In 1978 I moved into my current WeHo crib and celebrated by buying a brand new 19-inch color TV and signing up for Theta Cable. My ‘hood has always been plagued by poor TV reception due to mountains blocking the signal from the network transmission towers. I didn’t know it at the time, but I was enjoying my best experience with pay-TV and it would just be downhill from there.
Unlike current corporate cable services that appeal to audiences of millions, Theta was based in Santa Monica and catered to a select clientele residing on the westside of L.A. including Beverly Hills and West Hollywood. This allowed Theta Cable to offer an eclectic selection of films in addition to the usual menu of local network channels.
Theta Cable service included a very desirable perk – the Z Channel. This is where program director Jerry Harvey was able to let his imagination run free and give his industry-heavy group of subscribers a mix of recent blockbusters and more esoteric fare like silent films, foreign films, and under-appreciated B-movies. The Z Channel is remembered so fondly by local cinephiles that it inspired a documentary by Xan Cassavetes called “A Magnificent Obsession.”
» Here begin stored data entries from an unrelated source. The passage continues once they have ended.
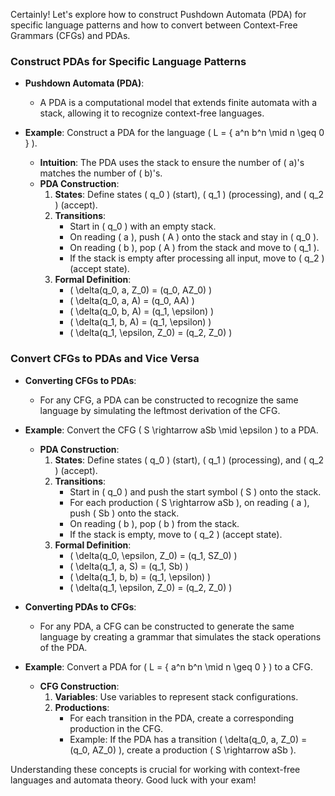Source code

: 
Certainly! Let's explore how to construct Pushdown Automata (PDA) for specific language patterns and how to convert between Context-Free Grammars (CFGs) and PDAs.

### Construct PDAs for Specific Language Patterns

- **Pushdown Automata (PDA)**:
  - A PDA is a computational model that extends finite automata with a stack, allowing it to recognize context-free languages.

- **Example**: Construct a PDA for the language \( L = \{ a^n b^n \mid n \geq 0 \} \).
  - **Intuition**: The PDA uses the stack to ensure the number of \( a\)'s matches the number of \( b\)'s.
  - **PDA Construction**:
    1. **States**: Define states \( q_0 \) (start), \( q_1 \) (processing), and \( q_2 \) (accept).
    2. **Transitions**:
       - Start in \( q_0 \) with an empty stack.
       - On reading \( a \), push \( A \) onto the stack and stay in \( q_0 \).
       - On reading \( b \), pop \( A \) from the stack and move to \( q_1 \).
       - If the stack is empty after processing all input, move to \( q_2 \) (accept state).
    3. **Formal Definition**:
       - \( \delta(q_0, a, Z_0) = (q_0, AZ_0) \)
       - \( \delta(q_0, a, A) = (q_0, AA) \)
       - \( \delta(q_0, b, A) = (q_1, \epsilon) \)
       - \( \delta(q_1, b, A) = (q_1, \epsilon) \)
       - \( \delta(q_1, \epsilon, Z_0) = (q_2, Z_0) \)

### Convert CFGs to PDAs and Vice Versa

- **Converting CFGs to PDAs**:
  - For any CFG, a PDA can be constructed to recognize the same language by simulating the leftmost derivation of the CFG.

- **Example**: Convert the CFG \( S \rightarrow aSb \mid \epsilon \) to a PDA.
  - **PDA Construction**:
    1. **States**: Define states \( q_0 \) (start), \( q_1 \) (processing), and \( q_2 \) (accept).
    2. **Transitions**:
       - Start in \( q_0 \) and push the start symbol \( S \) onto the stack.
       - For each production \( S \rightarrow aSb \), on reading \( a \), push \( Sb \) onto the stack.
       - On reading \( b \), pop \( b \) from the stack.
       - If the stack is empty, move to \( q_2 \) (accept state).
    3. **Formal Definition**:
       - \( \delta(q_0, \epsilon, Z_0) = (q_1, SZ_0) \)
       - \( \delta(q_1, a, S) = (q_1, Sb) \)
       - \( \delta(q_1, b, b) = (q_1, \epsilon) \)
       - \( \delta(q_1, \epsilon, Z_0) = (q_2, Z_0) \)

- **Converting PDAs to CFGs**:
  - For any PDA, a CFG can be constructed to generate the same language by creating a grammar that simulates the stack operations of the PDA.

- **Example**: Convert a PDA for \( L = \{ a^n b^n \mid n \geq 0 \} \) to a CFG.
  - **CFG Construction**:
    1. **Variables**: Use variables to represent stack configurations.
    2. **Productions**:
       - For each transition in the PDA, create a corresponding production in the CFG.
       - Example: If the PDA has a transition \( \delta(q_0, a, Z_0) = (q_0, AZ_0) \), create a production \( S \rightarrow aSb \).

Understanding these concepts is crucial for working with context-free languages and automata theory. Good luck with your exam!
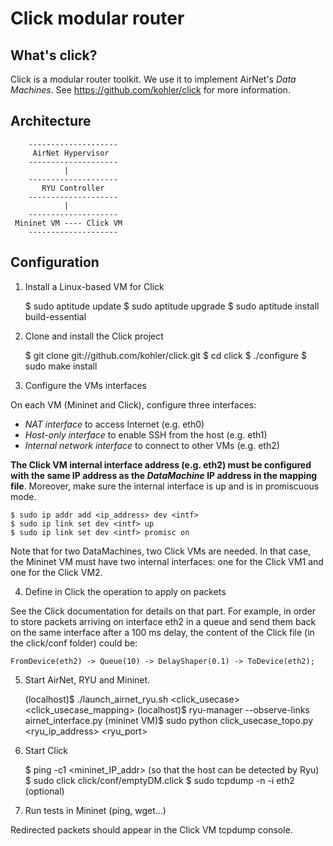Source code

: # Click modular router

## What's click?

Click is a modular router toolkit.  We use it to implement AirNet's *Data Machines*.
See https://github.com/kohler/click for more information.

## Architecture

        --------------------
         AirNet Hypervisor
        --------------------
                |
        --------------------
           RYU Controller
        --------------------
                |
        --------------------
     Mininet VM ---- Click VM
        --------------------

## Configuration

1) Install a Linux-based VM for Click

    $ sudo aptitude update
    $ sudo aptitude upgrade
    $ sudo aptitude install build-essential

2) Clone and install the Click project

    $ git clone git://github.com/kohler/click.git
    $ cd click
    $ ./configure
    $ sudo make install

3) Configure the VMs interfaces

On each VM (Mininet and Click), configure three interfaces:

* _NAT interface_ to access Internet (e.g. eth0)
* _Host-only interface_ to enable SSH from the host (e.g. eth1)
* _Internal network interface_ to connect to other VMs (e.g. eth2)


**The Click VM internal interface address (e.g. eth2) must be configured with the same IP address as the _DataMachine_ IP address in the mapping file**. Moreover, make sure the internal interface is up and is in promiscuous mode.

    $ sudo ip addr add <ip_address> dev <intf>
    $ sudo ip link set dev <intf> up
    $ sudo ip link set dev <intf> promisc on

Note that for two DataMachines, two Click VMs are needed. In that case, the Mininet VM must have two internal interfaces: one for the Click VM1 and one for the Click VM2.


4) Define in Click the operation to apply on packets

See the Click documentation for details on that part. For example, in order to store packets arriving on interface eth2 in a queue and send them back on the same interface after a 100 ms delay, the content of the Click file (in the click/conf folder) could be:

    FromDevice(eth2) -> Queue(10) -> DelayShaper(0.1) -> ToDevice(eth2);


5) Start AirNet, RYU and Mininet.

    (localhost)$ ./launch_airnet_ryu.sh <click_usecase> <click_usecase_mapping>
    (localhost)$ ryu-manager --observe-links airnet_interface.py
    (mininet VM)$ sudo python click_usecase_topo.py <ryu_ip_address> <ryu_port>

6) Start Click

    $ ping -c1 <mininet_IP_addr> (so that the host can be detected by Ryu)
    $ sudo click click/conf/emptyDM.click
	$ sudo tcpdump -n -i eth2 (optional)

7) Run tests in Mininet (ping, wget...)

Redirected packets should appear in the Click VM tcpdump console.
This was before most of us had video recorders and way before studios started sending “screeners” to Oscar voters when the only way to get your target audience to view your product was to lure them into free screenings. When those studios noticed how many of their voters subscribed to Theta, they made some of their Oscar-nominated films available for viewing. Most films aired only once but they could be watched by all Theta customers, not just Academy members. I recall this as being the only year that I watched the Oscars having actually seen most of the nominated films.
Alas, it was too good to last. In 1981, Theta was purchased by Group W and would eventually be absorbed by one of the corporate conglomerates, and WeHo viewers were offered the same smorgasbord of approved content that plays in Peoria. I like to think that the spirit of the Z Channel lives on in niche streaming channels like Classic Reel, which offers ad-free films from 1930 to 1980 in Technicolor and Cinemascope for just $3 a month.
Meanwhile, the cable giants are fighting to hold onto the dwindling number of customers happy to pay $200 a month for 100+ channels while actually watching about ten of them. Meanwhile, more adventurous viewers are customizing their viewing experience by picking and choosing from an ever-growing selection of streaming options.